Data records Start Marker
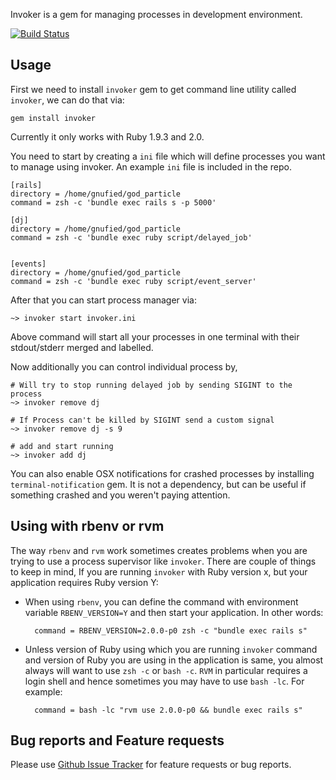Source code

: Invoker is a gem for managing processes in development environment.

[![Build Status](https://travis-ci.org/code-mancers/invoker.png)](https://travis-ci.org/code-mancers/invoker)


## Usage ##

First we need to install `invoker` gem to get command line utility called `invoker`, we can do that via:

    gem install invoker
    
Currently it only works with Ruby 1.9.3 and 2.0.

You need to start by creating a `ini` file which will define processes you want to manage using invoker. An example
`ini` file is included in the repo.

    [rails]
    directory = /home/gnufied/god_particle
    command = zsh -c 'bundle exec rails s -p 5000'
    
    [dj]
    directory = /home/gnufied/god_particle
    command = zsh -c 'bundle exec ruby script/delayed_job'
    
    
    [events]
    directory = /home/gnufied/god_particle
    command = zsh -c 'bundle exec ruby script/event_server'
    
After that you can start process manager via:

    ~> invoker start invoker.ini
    
Above command will start all your processes in one terminal with their stdout/stderr merged and labelled.

Now additionally you can control individual process by,

    # Will try to stop running delayed job by sending SIGINT to the process
    ~> invoker remove dj

    # If Process can't be killed by SIGINT send a custom signal
    ~> invoker remove dj -s 9

    # add and start running
    ~> invoker add dj
    
You can also enable OSX notifications for crashed processes by installing `terminal-notification` gem. It is not a dependency, but can be useful if something crashed and you weren't paying attention.   

## Using with rbenv or rvm ##

The way `rbenv` and `rvm` work sometimes creates problems when you are trying to use a process supervisor like `invoker`. There are couple of things to keep in mind,
If you are running `invoker` with Ruby version x, but your application requires Ruby version Y:

* When using `rbenv`, you can define the command with environment variable `RBENV_VERSION=Y` and then start your application. In other words:
 
        command = RBENV_VERSION=2.0.0-p0 zsh -c "bundle exec rails s"

* Unless version of Ruby using which you are running `invoker` command and version of Ruby you are using in the application is same, you almost always will want to use 
`zsh -c` or `bash -c`. `RVM` in particular requires a login shell and hence sometimes you may have to use `bash -lc`. For example:

        command = bash -lc "rvm use 2.0.0-p0 && bundle exec rails s"
    

## Bug reports and Feature requests

Please use [Github Issue Tracker](https://github.com/code-mancers/invoker/issues) for feature requests or bug reports.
Data records End Marker
> [To do] Only the lines that contain the string "bash" should be copied from the entries above.

> [Expected output]
`zsh -c` or `bash -c`. `RVM` in particular requires a login shell and hence sometimes you may have to use `bash -lc`. For example:
        command = bash -lc "rvm use 2.0.0-p0 && bundle exec rails s"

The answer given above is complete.